Targets During Pregnancy
Pregnancy calls for tighter blood sugar control because consistently elevated glucose can affect fetal development, especially during the first trimester when organs are forming. Most guidelines recommend an A1c of 6.5% or lower before becoming pregnant and below 6% during pregnancy itself.
These lower targets mean more frequent monitoring and often more intensive management. Blood sugar also behaves differently during pregnancy due to hormonal shifts, so the approach typically changes trimester to trimester. If you’re planning a pregnancy and have diabetes, getting your A1c into target range beforehand gives you the strongest start.
Targets for Children and Teens
The American Diabetes Association recommends an A1c of 7% or lower for all children and adolescents with diabetes. This applies across age groups, a shift from older guidelines that allowed higher targets for younger children. The reasoning is that tighter control during childhood reduces the cumulative years of elevated blood sugar and the long-term damage that comes with it.
Reaching this target in kids, especially those with type 1 diabetes, often involves continuous glucose monitors and insulin pumps, which have made tighter control more achievable without as many dangerous lows as older insulin regimens caused.
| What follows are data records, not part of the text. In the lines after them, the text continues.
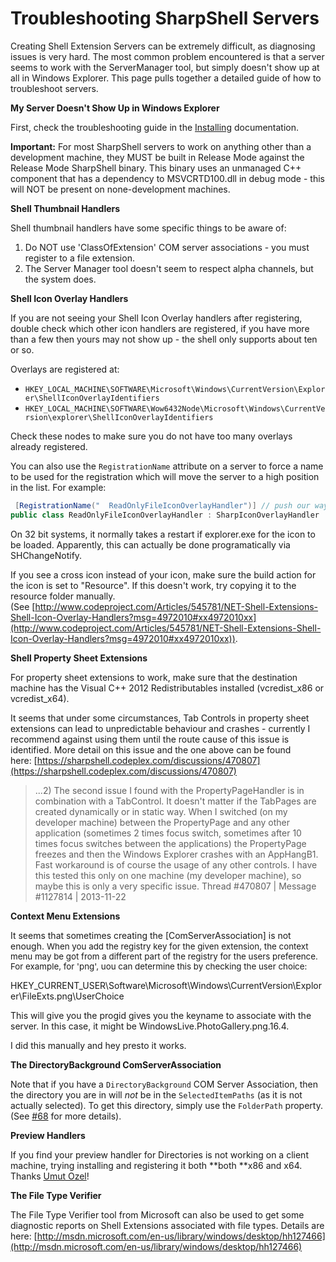 # Troubleshooting SharpShell Servers

Creating Shell Extension Servers can be extremely difficult, as diagnosing issues is very hard. The most common problem encountered is that a server seems to work with the ServerManager tool, but simply doesn't show up at all in Windows Explorer. This page pulls together a detailed guide of how to troubleshoot servers.

**My Server Doesn't Show Up in Windows Explorer**

First, check the troubleshooting guide in the [Installing](../installing/installing.md) documentation.

**Important:** For most SharpShell servers to work on anything other than a development machine, they MUST be built in Release Mode against the Release Mode SharpShell binary. This binary uses an unmanaged C++ component that has a dependency to MSVCRTD100.dll in debug mode - this will NOT be present on none-development machines.

**Shell Thumbnail Handlers**

Shell thumbnail handlers have some specific things to be aware of:

1.  Do NOT use 'ClassOfExtension' COM server associations - you must register to a file extension.
2.  The Server Manager tool doesn't seem to respect alpha channels, but the system does.

**Shell Icon Overlay Handlers**

If you are not seeing your Shell Icon Overlay handlers after registering, double check which other icon handlers are registered, if you have more than a few then yours may not show up - the shell only supports about ten or so.

Overlays are registered at:

- `HKEY_LOCAL_MACHINE\SOFTWARE\Microsoft\Windows\CurrentVersion\Explorer\ShellIconOverlayIdentifiers`
- `HKEY_LOCAL_MACHINE\SOFTWARE\Wow6432Node\Microsoft\Windows\CurrentVersion\explorer\ShellIconOverlayIdentifiers`

Check these nodes to make sure you do not have too many overlays already registered.

You can also use the `RegistrationName` attribute on a server to force a name to be used for the registration which will move the server to a high position in the list. For example:

```csharp
 [RegistrationName("  ReadOnlyFileIconOverlayHandler")] // push our way up the list by putting spaces in the name...
public class ReadOnlyFileIconOverlayHandler : SharpIconOverlayHandler
```

On 32 bit systems, it normally takes a restart if explorer.exe for the icon to be loaded. Apparently, this can actually be done programatically via SHChangeNotify.

If you see a cross icon instead of your icon, make sure the build action for the icon is set to "Resource". If this doesn't work, try copying it to the resource folder manually. (See [http://www.codeproject.com/Articles/545781/NET-Shell-Extensions-Shell-Icon-Overlay-Handlers?msg=4972010#xx4972010xx](http://www.codeproject.com/Articles/545781/NET-Shell-Extensions-Shell-Icon-Overlay-Handlers?msg=4972010#xx4972010xx)).

**Shell Property Sheet Extensions**

For property sheet extensions to work, make sure that the destination machine has the Visual C++ 2012 Redistributables installed (vcredist_x86 or vcredist_x64).

It seems that under some circumstances, Tab Controls in property sheet extensions can lead to unpredictable behaviour and crashes - currently I recommend against using them until the route cause of this issue is identified. More detail on this issue and the one above can be found here: [https://sharpshell.codeplex.com/discussions/470807](https://sharpshell.codeplex.com/discussions/470807)

>...2) The second issue I found with the PropertyPageHandler is in combination with a TabControl. It doesn't matter if the TabPages are created dynamically or in static way. 
When I switched (on my developer machine) between the PropertyPage and any other application (sometimes 2 times focus switch, sometimes after 10 times focus switches between the applications) the PropertyPage freezes and then the Windows Explorer crashes with an AppHangB1. Fast workaround is of course the usage of any other controls. I have this tested this only on one machine (my developer machine), so maybe this is only a very specific issue. 
Thread #470807 | Message #1127814 | 2013-11-22

**Context Menu Extensions**

It seems that sometimes creating the [ComServerAssociation] is not enough. <span style="font-size:10pt">When you add the registry key for the given extension, the context menu may be got from a different part of the registry for the users preference. For example, for 'png', u</span><span style="font-size:10pt">ou can determine this by checking the user choice:</span>

HKEY_CURRENT_USER\Software\Microsoft\Windows\CurrentVersion\Explorer\FileExts.png\UserChoice   

This will give you the progid gives you the keyname to associate with the server. In this case, it might be WindowsLive.PhotoGallery.png.16.4.  

I did this manually and hey presto it works.

**The DirectoryBackground ComServerAssociation**

Note that if you have a `DirectoryBackground` COM Server Association, then the directory you are in will *not* be in the `SelectedItemPaths` (as it is not actually selected). To get this directory, simply use the `FolderPath` property. (See [#68](https://github.com/dwmkerr/sharpshell/issues/68#issuecomment-442073262) for more details).

**Preview Handlers**

If you find your preview handler for Directories is not working on a client machine, trying installing and registering it both **both **x86 and x64\. Thanks [Umut Ozel](https://github.com/umutozel)!

**The File Type Verifier**

The File Type Verifier tool from Microsoft can also be used to get some diagnostic reports on Shell Extensions associated with file types. Details are here: [http://msdn.microsoft.com/en-us/library/windows/desktop/hh127466](http://msdn.microsoft.com/en-us/library/windows/desktop/hh127466)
When A1c Results Can Be Misleading
The A1c test is considered the gold standard for assessing blood sugar control, but certain conditions can skew the results in either direction. According to the CDC, factors that can falsely raise or lower your A1c include:
- Severe anemia
- Kidney failure
- Liver disease
- Blood disorders like sickle cell anemia or thalassemia
- Certain medications, including opioids and some HIV drugs
- Blood loss or transfusions
- Early or late pregnancy
These conditions affect either how long your red blood cells survive or how hemoglobin behaves, which throws off the measurement. If any of these apply to you, your doctor may use alternative tests like fructosamine, which measures blood sugar over a shorter two-to-three-week window, or rely more heavily on daily glucose monitoring.
How Often to Get Tested
If you have diabetes and your blood sugar is well controlled and stable, testing twice a year is generally sufficient. If you’ve recently changed medications, aren’t meeting your target, or are newly diagnosed, testing every three months gives a clearer picture of how things are trending. For people without diabetes who had a normal result, retesting every three years is typical unless risk factors change.
Because the A1c reflects a two-to-three-month average, testing more frequently than every three months won’t give you meaningfully new information. The results would overlap too much with the previous reading.